ATTR-CM should not be treated as a monolithic market, the BridgeBio exec argued, as doctors and patients are looking for different benefits out of their treatment options. A patient who has failed on another treatment and needs to get the disease quickly under control may choose Attruby, Kumar argued, because the drug’s effects can show as early as three months.

“That’s really where we’re focused, is the uniqueness of our brand in the context of a lot of these different subpopulations,” Kumar said.
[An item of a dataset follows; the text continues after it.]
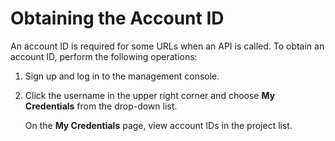 # Obtaining the Account ID<a name="cce_02_0342"></a>

An account ID is required for some URLs when an API is called. To obtain an account ID, perform the following operations:

1.  Sign up and log in to the management console.
2.  Click the username in the upper right corner and choose  **My Credentials**  from the drop-down list.

    On the  **My Credentials**  page, view account IDs in the project list.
BridgeBio is targeting about 30% to 40% of the overall ATTR-CM market share. Eventually, Attruby’s position will depend on the data that it can produce, Foroohar said. For now, Foroohar said he does not model that kind of penetration percentage for Attruby, and he’s projecting the drug’s share to flatten out upon tamifidis genericization. 

“The larger question for us is not just how can they achieve that market share, but what data they would need to do [it],” the Leerink analyst said.

At least according to Kumar, a head-to-head trial against tafamidis is unrealistic for a small company like BridgeBio. Given that both therapies are effective in lowering hospitalization and death, it would take a very long and large trial to differentiate the event rates between the two meds. According to Kumar’s estimate, such a study would cost about $400 million.

Meanwhile, improvements in ATTR-CM patient outcomes after the first wave of drug launches could spell some trouble for Alnylam’s next-generation candidate nucresiran, Foroohar said.

Alnylam has guided to a potential launch of nucresiran in 2030 based on a phase 3 trial that, according to Foroohar, could plausibly show a combination benefit with tafamidis. The diagnosis push among drugmakers will instead be a detriment to clinical trials of newer ATTR-CM prospects, Foroohar argued. As patients are diagnosed earlier with milder disease, it would be even more difficult for newer agents like nucresiran to demonstrate a treatment effect.